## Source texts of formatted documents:
[Start of Attachment]

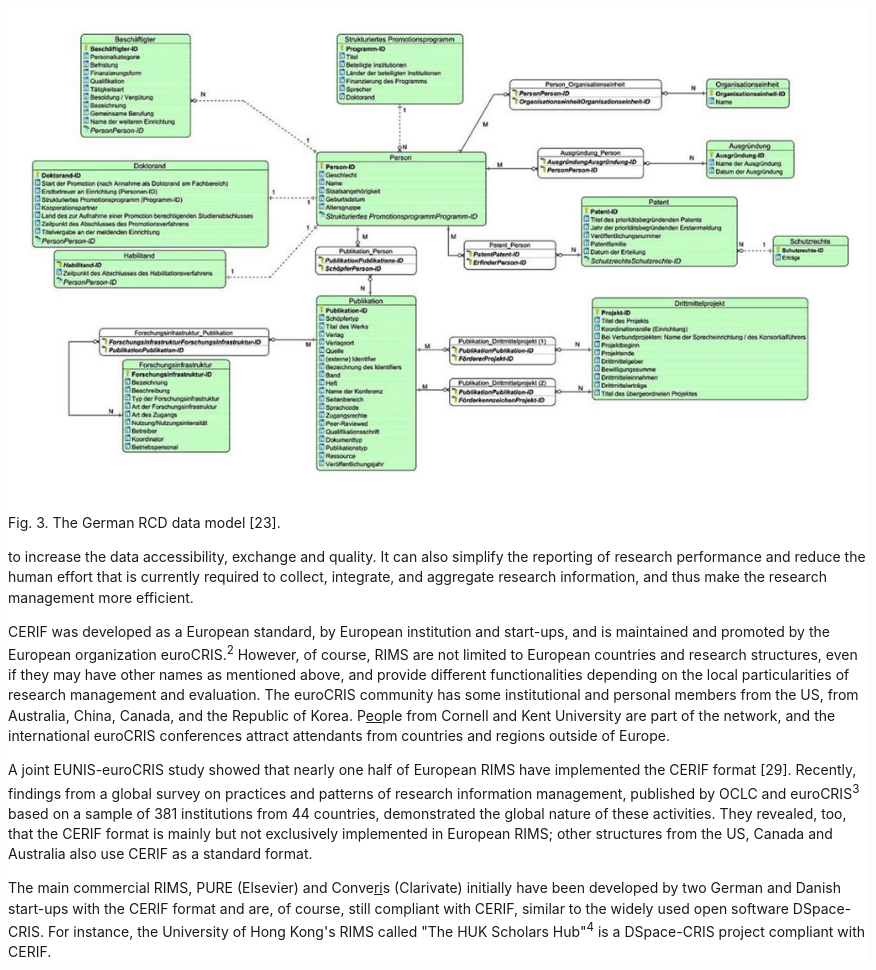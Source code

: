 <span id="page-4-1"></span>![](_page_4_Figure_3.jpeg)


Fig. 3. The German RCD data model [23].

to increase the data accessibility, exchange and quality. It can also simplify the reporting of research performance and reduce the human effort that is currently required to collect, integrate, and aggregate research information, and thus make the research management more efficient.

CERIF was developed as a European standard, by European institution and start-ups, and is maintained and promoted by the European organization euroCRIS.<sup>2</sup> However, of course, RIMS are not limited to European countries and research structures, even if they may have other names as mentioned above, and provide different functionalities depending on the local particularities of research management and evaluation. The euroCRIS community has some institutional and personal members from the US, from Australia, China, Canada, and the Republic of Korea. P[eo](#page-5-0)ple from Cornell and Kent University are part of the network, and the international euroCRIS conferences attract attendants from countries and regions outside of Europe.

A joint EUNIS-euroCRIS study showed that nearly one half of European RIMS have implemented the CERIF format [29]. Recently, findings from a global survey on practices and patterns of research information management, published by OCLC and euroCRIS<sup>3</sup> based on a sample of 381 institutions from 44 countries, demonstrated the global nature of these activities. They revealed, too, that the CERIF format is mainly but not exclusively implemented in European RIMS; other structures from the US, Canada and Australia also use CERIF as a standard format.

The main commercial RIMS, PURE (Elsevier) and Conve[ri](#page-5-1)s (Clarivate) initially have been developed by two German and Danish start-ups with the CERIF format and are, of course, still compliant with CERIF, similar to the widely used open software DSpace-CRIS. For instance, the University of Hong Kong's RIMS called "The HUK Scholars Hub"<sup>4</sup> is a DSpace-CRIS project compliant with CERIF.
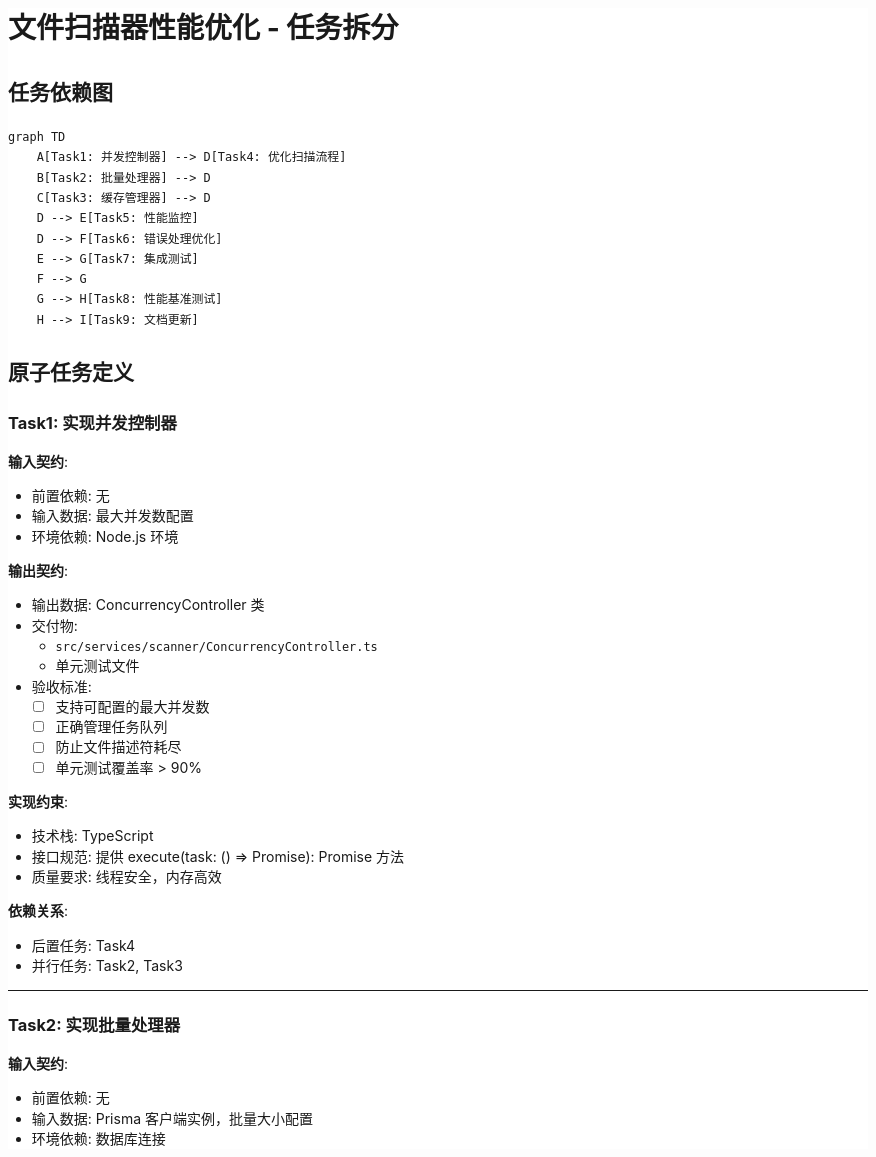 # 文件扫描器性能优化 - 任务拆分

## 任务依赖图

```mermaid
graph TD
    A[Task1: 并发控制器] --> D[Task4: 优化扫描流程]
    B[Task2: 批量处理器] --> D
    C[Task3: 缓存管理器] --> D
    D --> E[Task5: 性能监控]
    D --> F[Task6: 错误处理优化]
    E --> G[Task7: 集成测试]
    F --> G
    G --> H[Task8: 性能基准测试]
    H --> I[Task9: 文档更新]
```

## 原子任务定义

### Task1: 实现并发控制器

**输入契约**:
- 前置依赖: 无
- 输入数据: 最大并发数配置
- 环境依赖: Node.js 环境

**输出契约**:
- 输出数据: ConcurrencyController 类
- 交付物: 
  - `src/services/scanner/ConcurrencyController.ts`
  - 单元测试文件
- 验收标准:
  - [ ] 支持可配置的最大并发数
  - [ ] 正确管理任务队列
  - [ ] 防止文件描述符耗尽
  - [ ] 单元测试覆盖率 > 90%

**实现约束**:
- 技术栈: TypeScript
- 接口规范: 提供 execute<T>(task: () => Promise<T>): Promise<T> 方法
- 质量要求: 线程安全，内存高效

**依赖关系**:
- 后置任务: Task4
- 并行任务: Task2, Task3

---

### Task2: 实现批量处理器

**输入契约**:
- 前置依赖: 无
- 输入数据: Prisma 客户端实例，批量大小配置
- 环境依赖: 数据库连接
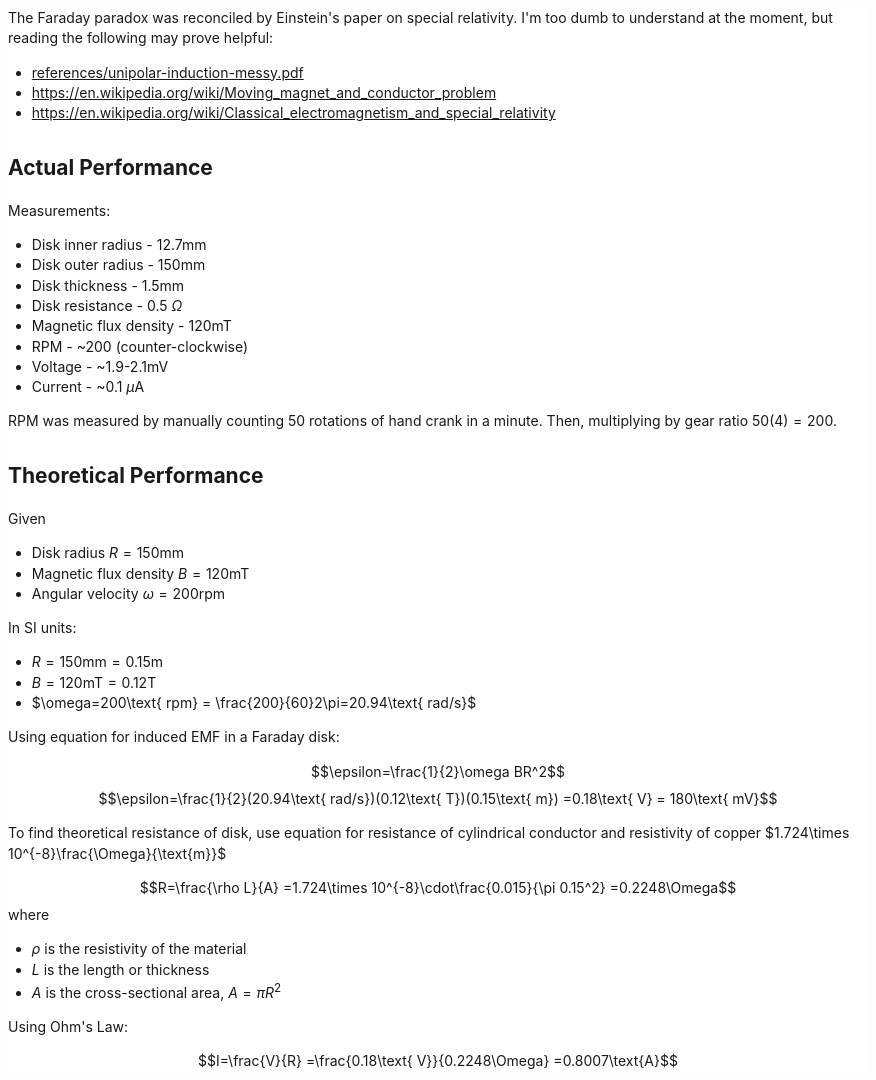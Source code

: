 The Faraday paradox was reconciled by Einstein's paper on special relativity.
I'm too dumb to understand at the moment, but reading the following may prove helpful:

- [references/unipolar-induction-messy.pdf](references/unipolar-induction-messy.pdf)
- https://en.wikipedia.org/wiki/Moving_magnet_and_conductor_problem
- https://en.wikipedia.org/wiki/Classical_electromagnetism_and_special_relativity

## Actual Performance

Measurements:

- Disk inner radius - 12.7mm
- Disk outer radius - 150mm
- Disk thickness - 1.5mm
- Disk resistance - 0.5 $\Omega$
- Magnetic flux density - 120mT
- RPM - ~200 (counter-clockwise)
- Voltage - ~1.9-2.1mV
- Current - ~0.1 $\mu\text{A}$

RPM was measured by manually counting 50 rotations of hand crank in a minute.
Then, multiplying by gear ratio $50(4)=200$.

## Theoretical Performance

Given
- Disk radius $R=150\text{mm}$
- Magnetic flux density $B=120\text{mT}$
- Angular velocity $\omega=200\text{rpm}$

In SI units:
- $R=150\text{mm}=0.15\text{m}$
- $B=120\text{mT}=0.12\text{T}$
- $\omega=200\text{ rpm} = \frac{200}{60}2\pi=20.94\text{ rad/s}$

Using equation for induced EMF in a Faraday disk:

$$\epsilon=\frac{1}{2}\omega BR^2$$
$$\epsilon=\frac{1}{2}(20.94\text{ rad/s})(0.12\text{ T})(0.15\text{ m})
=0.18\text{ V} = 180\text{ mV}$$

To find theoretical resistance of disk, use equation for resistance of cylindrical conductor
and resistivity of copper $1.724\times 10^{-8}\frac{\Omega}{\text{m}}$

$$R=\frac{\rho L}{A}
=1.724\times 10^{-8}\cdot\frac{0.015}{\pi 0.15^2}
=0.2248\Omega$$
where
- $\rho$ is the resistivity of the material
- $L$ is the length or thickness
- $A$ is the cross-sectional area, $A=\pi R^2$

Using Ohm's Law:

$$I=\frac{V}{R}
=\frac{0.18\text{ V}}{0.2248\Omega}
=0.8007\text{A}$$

[End of Attachment]

## Task description:
Above are the entries; copy every line among them that contains the word "course".

## Answer to this task:
CERIF was developed as a European standard, by European institution and start-ups, and is maintained and promoted by the European organization euroCRIS.<sup>2</sup> However, of course, RIMS are not limited to European countries and research structures, even if they may have other names as mentioned above, and provide different functionalities depending on the local particularities of research management and evaluation. The euroCRIS community has some institutional and personal members from the US, from Australia, China, Canada, and the Republic of Korea. P[eo](#page-5-0)ple from Cornell and Kent University are part of the network, and the international euroCRIS conferences attract attendants from countries and regions outside of Europe.
The main commercial RIMS, PURE (Elsevier) and Conve[ri](#page-5-1)s (Clarivate) initially have been developed by two German and Danish start-ups with the CERIF format and are, of course, still compliant with CERIF, similar to the widely used open software DSpace-CRIS. For instance, the University of Hong Kong's RIMS called "The HUK Scholars Hub"<sup>4</sup> is a DSpace-CRIS project compliant with CERIF.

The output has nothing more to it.